10/11/2024
Protestpi***ln?
„Und dann hat er aus Protest mitten auf den Teppich gemacht!“
„Bitte?“
Tiere hinterlassen ihre Stoffwechselendprodukte nicht aus Protest irgendwo, sondern weil sie sich lösen müssen.
Erst mal von vorne: Kein Tier geht davon aus, dass seine Fäkalien für andere eklig sind. Fast jedes Tier beschnuppert seine eigenen Hinterlassenschaften ausgiebig und auch die von anderen Kollegen.
In unserer Gesellschaft hat man gelernt, sich davor zu ekeln.
Stubenreinheit bei Hunden kann viele Wochen bis Monate dauern, denn das Hundebaby muss erst mal durch Abschauen von Muttertier lernen, dass sich das Lösen außerhalb der Wurfstätte ein guter Ansatz ist. Vorher entfernt die Mutter die Fäkalien ihre Nachwuchses, um die Babystube sauber zu halten. Nach und nach merkt das Hundebaby dann, dass es nicht so schön ist, in seinen eigenen Fäkalien zu weilen. Wer schon einmal seinen Hund in der Tierklinik lassen musste, weiß, wie lange ein Hund es herauszögert, sich an Ort und Stelle zu lösen.
Hundebabys, die bei Ihren Menschen eingezogen sind, vermeiden es, sich draußen zu lösen, denn für sie ist die Welt noch fremd, unheimlich und alles neu. Gerade haben Sie ihr neues Zuhause bezogen und sie wissen einfach noch gar nicht, wo ein für sie geeigneter Ort ist, um Urin und Kot abzusetzen. Auch wenn man sich einen bereits erwachsenen Hund holt, ist es oft für ihn schwierig, sofort draußen sein Geschäft zu machen. Zum Lösen muss man entspannt sein, loslassen können im wahrsten Sinne des Wortes. Gelöst sein. Kann man sicher als Mensch nachvollziehen, denn auf eine öffentliche Toilette gehen ist auch nicht gerade angenehm, vor allem, wenn andere diese auch zeitgleich von anderen Personen frequentieren. Es ist ziemlich unangenehm.

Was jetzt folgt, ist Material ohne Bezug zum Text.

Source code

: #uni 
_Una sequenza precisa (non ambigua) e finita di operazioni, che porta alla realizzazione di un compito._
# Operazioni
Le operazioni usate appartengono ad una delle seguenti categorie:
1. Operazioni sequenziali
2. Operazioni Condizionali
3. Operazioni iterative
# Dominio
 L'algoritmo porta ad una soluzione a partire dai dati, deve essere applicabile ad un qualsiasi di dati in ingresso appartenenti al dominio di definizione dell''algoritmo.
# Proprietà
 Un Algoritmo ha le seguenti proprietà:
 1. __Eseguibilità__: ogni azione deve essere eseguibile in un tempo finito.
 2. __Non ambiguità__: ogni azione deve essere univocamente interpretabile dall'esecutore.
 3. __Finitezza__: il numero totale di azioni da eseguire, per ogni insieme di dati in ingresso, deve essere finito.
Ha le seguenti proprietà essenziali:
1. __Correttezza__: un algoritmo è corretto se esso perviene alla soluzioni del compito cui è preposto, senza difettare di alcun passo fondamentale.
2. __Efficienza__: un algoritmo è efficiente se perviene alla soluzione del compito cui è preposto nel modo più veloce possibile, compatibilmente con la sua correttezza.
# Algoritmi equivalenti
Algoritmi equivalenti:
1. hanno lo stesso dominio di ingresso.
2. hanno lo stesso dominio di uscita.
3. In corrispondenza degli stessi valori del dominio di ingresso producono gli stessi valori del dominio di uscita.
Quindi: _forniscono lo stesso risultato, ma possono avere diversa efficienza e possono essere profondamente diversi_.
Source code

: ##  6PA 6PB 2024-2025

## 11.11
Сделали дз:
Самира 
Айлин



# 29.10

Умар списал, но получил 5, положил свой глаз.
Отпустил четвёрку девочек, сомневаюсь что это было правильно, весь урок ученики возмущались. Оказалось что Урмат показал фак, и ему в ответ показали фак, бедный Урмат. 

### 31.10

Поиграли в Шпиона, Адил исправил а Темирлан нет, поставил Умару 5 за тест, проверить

Und dennoch passiert es vor allem vielen Hundebabys oder auch Hundekindern, dass doch in der Aufregung mal etwas daneben geht. Vor Freunde, vor Aufregung, vor Angst. Kennen Sie den Spruch: „Ich hab mir vor Angst fast in die Hose gemacht“? Die Beckenbodenmuskulatur und die Schließmuskeln funktionieren nicht mehr, das Streßhormon Adrenalin bewirkt, dass sich alle Schleusen öffnen. Auch bei langanhaltendem Streß sorgt das Hormon Cortisol dafür, dass Stubenreinheit vergessen wird. Und dies zeigt sich oft bei Hunden, die mit dem Alleinsein nicht zurechtkommen, weil sie zu früh, bzw. zu lange alleine gelassen wurden.

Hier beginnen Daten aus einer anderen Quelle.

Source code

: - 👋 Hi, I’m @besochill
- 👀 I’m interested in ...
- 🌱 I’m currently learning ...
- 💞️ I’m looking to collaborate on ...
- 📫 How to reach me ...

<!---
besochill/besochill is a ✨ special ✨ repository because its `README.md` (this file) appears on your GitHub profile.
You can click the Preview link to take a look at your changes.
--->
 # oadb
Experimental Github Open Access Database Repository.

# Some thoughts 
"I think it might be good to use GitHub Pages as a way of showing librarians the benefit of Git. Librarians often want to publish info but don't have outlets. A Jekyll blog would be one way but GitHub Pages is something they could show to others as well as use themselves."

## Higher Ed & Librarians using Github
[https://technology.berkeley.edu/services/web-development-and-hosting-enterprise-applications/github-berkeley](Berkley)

Dies kann sich zeigen durch langanhaltendes Bellen, Jaulen, Heulen, Weinen, aber auch durch das Zerstören von Gegenständen, um den Streß irgendwie zu kompensieren, als eben auch durch das Koten und Urinieren.
Aber niemals macht ein Hund so etwas, um seinem Menschen eins auszuwischen oder zu protestieren. Zu so komplexen Gedankengängen ist ein Hund nicht fähig. Das wäre ein üble Form der Vermenschlichung, einem Hund so etwas zu unterstellen. Er hat in dem Moment einfach nur Angst, oft sogar Todesangst.

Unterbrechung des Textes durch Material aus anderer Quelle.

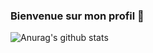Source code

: ### Bienvenue sur mon profil 👋

![Anurag's github stats](https://github-readme-stats.vercel.app/api?username=IceroDev&count_private=true&theme=radical&show_icons=true&locale=fr)
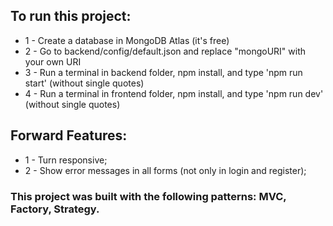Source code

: ## To run this project:
 * 1 - Create a database in MongoDB Atlas (it's free)
 * 2 - Go to backend/config/default.json and replace "mongoURI" with your own URI
 * 3 - Run a terminal in backend folder, npm install, and type 'npm run start' (without single quotes)
 * 4 - Run a terminal in frontend folder, npm install, and type 'npm run dev' (without single quotes)

## Forward Features:
  * 1 - Turn responsive;
  * 2 - Show error messages in all forms (not only in login and register);

### This project was built with the following patterns: MVC, Factory, Strategy.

Auch zur Begrüßung Ihres Menschen pi***ln Hunde oft unter sich, meist wenn sie in Rückenlage sind. Das ist ein submissives, also unterwürfiges Verhalten.
Streß ist ein häufiger Grund, wenn ein erwachsener Hund plötzlich wieder ins Haus macht. Hunde sind sehr sensible Tiere. Sie empfinden häufiger als Menschen die kleinsten Gegebenheiten als Streß. Überforderung, zu wenig Schlaf, eine Veränderung im Tagesablauf, ein Baby, ein neues Haustier oder zuviel Besuch können unter anderem ein Streßauslöser sein.
Auch ein gesundheitliches Problem kann ein Grund sein. Bitte bei solchen Vorfällen unbedingt Blase und Niere bei einem Tierarzt untersuchen lassen.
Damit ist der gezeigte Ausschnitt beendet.